ASSIGNMENT —
Two lines in the listing below mark the span: one contains "Your product can" and one contains "### **For SaaS". Reproduce both of them and everything between, exactly.

DATA PROVIDED —
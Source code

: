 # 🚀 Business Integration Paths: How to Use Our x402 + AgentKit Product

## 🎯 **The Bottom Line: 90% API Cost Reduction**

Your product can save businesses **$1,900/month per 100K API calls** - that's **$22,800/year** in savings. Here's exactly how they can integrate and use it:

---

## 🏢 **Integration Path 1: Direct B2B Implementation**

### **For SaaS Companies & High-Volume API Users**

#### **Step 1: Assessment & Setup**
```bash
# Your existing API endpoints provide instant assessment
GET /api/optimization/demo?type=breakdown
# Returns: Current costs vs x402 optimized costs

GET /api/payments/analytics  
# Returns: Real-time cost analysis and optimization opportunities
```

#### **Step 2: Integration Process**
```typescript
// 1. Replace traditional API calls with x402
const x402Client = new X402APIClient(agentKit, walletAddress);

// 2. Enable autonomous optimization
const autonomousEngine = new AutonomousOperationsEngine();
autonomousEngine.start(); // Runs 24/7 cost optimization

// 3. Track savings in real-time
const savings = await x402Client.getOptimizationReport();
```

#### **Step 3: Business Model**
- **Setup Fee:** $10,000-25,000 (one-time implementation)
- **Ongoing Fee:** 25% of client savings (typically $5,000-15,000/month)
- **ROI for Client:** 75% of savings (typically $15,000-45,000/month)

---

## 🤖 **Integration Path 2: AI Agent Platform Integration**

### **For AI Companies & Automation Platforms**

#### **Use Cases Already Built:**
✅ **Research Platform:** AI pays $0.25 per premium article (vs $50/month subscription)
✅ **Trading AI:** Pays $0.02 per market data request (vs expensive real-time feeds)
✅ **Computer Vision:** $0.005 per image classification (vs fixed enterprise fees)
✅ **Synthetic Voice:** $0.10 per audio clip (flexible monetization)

SOLUTION —
Your product can save businesses **$1,900/month per 100K API calls** - that's **$22,800/year** in savings. Here's exactly how they can integrate and use it:

---

## 🏢 **Integration Path 1: Direct B2B Implementation**

### **For SaaS Companies & High-Volume API Users**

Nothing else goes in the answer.